About this exercise: Repeat these records exactly, pictures excluded.

Material to process:
_ _ _ _ _
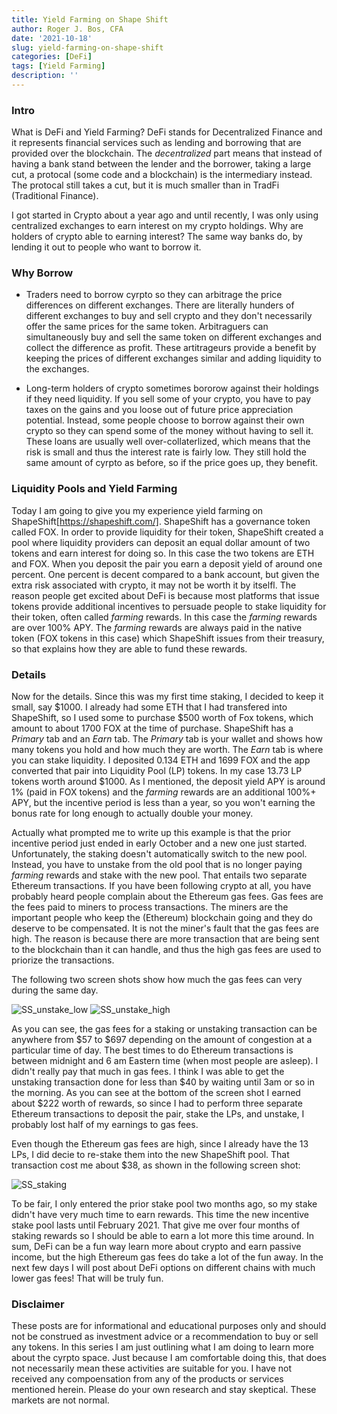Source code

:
 ```yaml
---
title: Yield Farming on Shape Shift
author: Roger J. Bos, CFA
date: '2021-10-18'
slug: yield-farming-on-shape-shift
categories: [DeFi]
tags: [Yield Farming]
description: ''
---
```


### Intro ###

What is DeFi and Yield Farming?  DeFi stands for Decentralized Finance and it represents financial services such as lending and borrowing that are provided over the blockchain.  The *decentralized* part means that instead of having a bank stand between the lender and the borrower, taking a large cut, a protocal (some code and a blockchain) is the intermediary instead.  The protocal still takes a cut, but it is much smaller than in TradFi (Traditional Finance).

I got started in Crypto about a year ago and until recently, I was only using centralized exchanges to earn interest on my crypto holdings.  Why are holders of crypto able to earning interest?  The same way banks do, by lending it out to people who want to borrow  it.

### Why Borrow ###

* Traders need to borrow cyrpto so they can arbitrage the price differences on different exchanges.  There are literally hunders of different exchanges to buy and sell crypto and they don't necessarily offer the same prices for the same token.  Arbitraguers can simultaneously buy and sell the same token on different exchanges and collect the difference as profit.  These artitrageurs provide a benefit by keeping the prices of different exchanges similar and adding liquidity to the exchanges. 

* Long-term holders of crypto sometimes bororow against their holdings if they need liquidity.  If you sell some of your crypto, you have to pay taxes on the gains and you loose out of future price appreciation potential.   Instead, some people choose to borrow against their own crypto so they can spend some of the money without having to sell it.  These loans are usually well over-collaterlized, which means that the risk is small and thus the interest rate is fairly low.  They still hold the same amount of cyrpto as before, so if the price goes up, they benefit.

### Liquidity Pools and Yield Farming ###

Today I am going to give you my experience yield farming on ShapeShift[https://shapeshift.com/].  ShapeShift has a governance token called FOX.  In order to provide liquidity for their token, ShapeShift created a pool where liquidity providers can deposit an equal dollar amount of two tokens and earn interest for doing so.  In this case the two tokens are ETH and FOX.  When you deposit the pair you earn a deposit yield of around one percent.  One percent is decent compared to a bank account, but given the extra risk associated with crypto, it may not be worth it by itselfl.   The reason people get excited about DeFi is because most platforms that issue tokens provide additional incentives to persuade people to stake liquidity for their token, often called *farming* rewards.  In this case the *farming* rewards are over 100% APY.  The *farming* rewards are always paid in the native token (FOX tokens in this case) which ShapeShift issues from their treasury, so that explains how they are able to fund these rewards.

### Details ###

Now for the details.  Since this was my first time staking, I decided to keep it small, say $1000.  I already had some ETH that I had transfered into ShapeShift, so I used some to purchase $500 worth of Fox tokens, which amount to about 1700 FOX at the time of purchase.  ShapeShift has a *Primary* tab and an *Earn* tab.  The *Primary* tab is your wallet and shows how many tokens you hold and how much they are worth.  The *Earn* tab is where you can stake liquidity.  I deposited 0.134 ETH and 1699 FOX and the app converted that pair into Liquidity Pool (LP) tokens.  In my case 13.73 LP tokens worth around $1000.  As I mentioned, the deposit yield APY is around 1% (paid in FOX tokens) and the *farming* rewards are an additional 100%+ APY, but the incentive period is less than a year, so you won't earning the bonus rate for long enough to actually double your money.  

Actually what prompted me to write up this example is that the prior incentive period just ended in early October and a new one just started.  Unfortunately, the staking doesn't automatically switch to the new pool.  Instead, you have to unstake from the old pool that is no longer paying *farming* rewards and stake with the new pool.  That entails two separate Ethereum transactions.  If you have been following crypto at all, you have probably heard people complain about the Ethereum gas fees.  Gas fees are the fees paid to miners to process transactions.  The miners are the important people who keep the (Ethereum) blockchain going and they do deserve to be compensated.  It is not the miner's fault that the gas fees are high.  The reason is because there are more transaction that are being sent to the blockchain than it can handle, and thus the high gas fees are used to priorize the transactions.

The following two screen shots show how much the gas fees can very during the same day.

![SS_unstake_low](/img/SS_unstake_low.png) 
![SS_unstake_high](/img/SS_unstake_high.png) 

As you can see, the gas fees for a staking or unstaking transaction can be anywhere from $57 to $697 depending on the amount of congestion at a particular time of day.  The best times to do Ethereum transactions is between midnight and 6 am Eastern time (when most people are asleep).  I didn't really pay that much in gas fees.  I think I was able to get the unstaking transaction done for less than $40 by waiting until 3am or so in the morning.  As you can see at the bottom of the screen shot I earned about $222 worth of rewards, so since I had to perform three separate Ethereum transactions to deposit the pair, stake the LPs, and unstake, I probably lost half of my earnings to gas fees.

Even though the Ethereum gas fees are high, since I already have the 13 LPs, I did decie to re-stake them into the new ShapeShift pool.  That transaction cost me about $38, as shown in the following screen shot:

![SS_staking](/img/SS_staking.png)

To be fair, I only entered the prior stake pool two months ago, so my stake didn't have very much time to earn rewards.  This time the new incentive stake pool lasts until February 2021.  That give me over four months of staking rewards so I should be able to earn a lot more this time around.  In sum, DeFi can be a fun way learn more about crypto and earn passive income, but the high Ethereum gas fees do take a lot of the fun away.  In the next few days I will post about DeFi options on different chains with much lower gas fees!  That will be truly fun.

### Disclaimer ###

These posts are for informational and educational purposes only and should not be construed as investment advice or a recommendation to buy or sell any tokens.  In this series I am just outlining what I am doing to learn more about the cyrpto space.  Just because I am comfortable doing this, that does not necessarily mean these activities are suitable for you.  I have not received any compoensation from any of the products or services mentioned herein.  Please do your own research and stay skeptical.  These markets are not normal.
_ _ _ _ _
Answer box:
Source code

:
 ```yaml
---
title: Yield Farming on Shape Shift
author: Roger J. Bos, CFA
date: '2021-10-18'
slug: yield-farming-on-shape-shift
categories: [DeFi]
tags: [Yield Farming]
description: ''
---
```


### Intro ###

What is DeFi and Yield Farming?  DeFi stands for Decentralized Finance and it represents financial services such as lending and borrowing that are provided over the blockchain.  The *decentralized* part means that instead of having a bank stand between the lender and the borrower, taking a large cut, a protocal (some code and a blockchain) is the intermediary instead.  The protocal still takes a cut, but it is much smaller than in TradFi (Traditional Finance).

I got started in Crypto about a year ago and until recently, I was only using centralized exchanges to earn interest on my crypto holdings.  Why are holders of crypto able to earning interest?  The same way banks do, by lending it out to people who want to borrow  it.

### Why Borrow ###

* Traders need to borrow cyrpto so they can arbitrage the price differences on different exchanges.  There are literally hunders of different exchanges to buy and sell crypto and they don't necessarily offer the same prices for the same token.  Arbitraguers can simultaneously buy and sell the same token on different exchanges and collect the difference as profit.  These artitrageurs provide a benefit by keeping the prices of different exchanges similar and adding liquidity to the exchanges. 

* Long-term holders of crypto sometimes bororow against their holdings if they need liquidity.  If you sell some of your crypto, you have to pay taxes on the gains and you loose out of future price appreciation potential.   Instead, some people choose to borrow against their own crypto so they can spend some of the money without having to sell it.  These loans are usually well over-collaterlized, which means that the risk is small and thus the interest rate is fairly low.  They still hold the same amount of cyrpto as before, so if the price goes up, they benefit.

### Liquidity Pools and Yield Farming ###

Today I am going to give you my experience yield farming on ShapeShift[https://shapeshift.com/].  ShapeShift has a governance token called FOX.  In order to provide liquidity for their token, ShapeShift created a pool where liquidity providers can deposit an equal dollar amount of two tokens and earn interest for doing so.  In this case the two tokens are ETH and FOX.  When you deposit the pair you earn a deposit yield of around one percent.  One percent is decent compared to a bank account, but given the extra risk associated with crypto, it may not be worth it by itselfl.   The reason people get excited about DeFi is because most platforms that issue tokens provide additional incentives to persuade people to stake liquidity for their token, often called *farming* rewards.  In this case the *farming* rewards are over 100% APY.  The *farming* rewards are always paid in the native token (FOX tokens in this case) which ShapeShift issues from their treasury, so that explains how they are able to fund these rewards.

### Details ###

Now for the details.  Since this was my first time staking, I decided to keep it small, say $1000.  I already had some ETH that I had transfered into ShapeShift, so I used some to purchase $500 worth of Fox tokens, which amount to about 1700 FOX at the time of purchase.  ShapeShift has a *Primary* tab and an *Earn* tab.  The *Primary* tab is your wallet and shows how many tokens you hold and how much they are worth.  The *Earn* tab is where you can stake liquidity.  I deposited 0.134 ETH and 1699 FOX and the app converted that pair into Liquidity Pool (LP) tokens.  In my case 13.73 LP tokens worth around $1000.  As I mentioned, the deposit yield APY is around 1% (paid in FOX tokens) and the *farming* rewards are an additional 100%+ APY, but the incentive period is less than a year, so you won't earning the bonus rate for long enough to actually double your money.  

Actually what prompted me to write up this example is that the prior incentive period just ended in early October and a new one just started.  Unfortunately, the staking doesn't automatically switch to the new pool.  Instead, you have to unstake from the old pool that is no longer paying *farming* rewards and stake with the new pool.  That entails two separate Ethereum transactions.  If you have been following crypto at all, you have probably heard people complain about the Ethereum gas fees.  Gas fees are the fees paid to miners to process transactions.  The miners are the important people who keep the (Ethereum) blockchain going and they do deserve to be compensated.  It is not the miner's fault that the gas fees are high.  The reason is because there are more transaction that are being sent to the blockchain than it can handle, and thus the high gas fees are used to priorize the transactions.

The following two screen shots show how much the gas fees can very during the same day.

![SS_unstake_low](/img/SS_unstake_low.png) 
![SS_unstake_high](/img/SS_unstake_high.png) 

As you can see, the gas fees for a staking or unstaking transaction can be anywhere from $57 to $697 depending on the amount of congestion at a particular time of day.  The best times to do Ethereum transactions is between midnight and 6 am Eastern time (when most people are asleep).  I didn't really pay that much in gas fees.  I think I was able to get the unstaking transaction done for less than $40 by waiting until 3am or so in the morning.  As you can see at the bottom of the screen shot I earned about $222 worth of rewards, so since I had to perform three separate Ethereum transactions to deposit the pair, stake the LPs, and unstake, I probably lost half of my earnings to gas fees.

Even though the Ethereum gas fees are high, since I already have the 13 LPs, I did decie to re-stake them into the new ShapeShift pool.  That transaction cost me about $38, as shown in the following screen shot:

![SS_staking](/img/SS_staking.png)

To be fair, I only entered the prior stake pool two months ago, so my stake didn't have very much time to earn rewards.  This time the new incentive stake pool lasts until February 2021.  That give me over four months of staking rewards so I should be able to earn a lot more this time around.  In sum, DeFi can be a fun way learn more about crypto and earn passive income, but the high Ethereum gas fees do take a lot of the fun away.  In the next few days I will post about DeFi options on different chains with much lower gas fees!  That will be truly fun.

### Disclaimer ###

These posts are for informational and educational purposes only and should not be construed as investment advice or a recommendation to buy or sell any tokens.  In this series I am just outlining what I am doing to learn more about the cyrpto space.  Just because I am comfortable doing this, that does not necessarily mean these activities are suitable for you.  I have not received any compoensation from any of the products or services mentioned herein.  Please do your own research and stay skeptical.  These markets are not normal.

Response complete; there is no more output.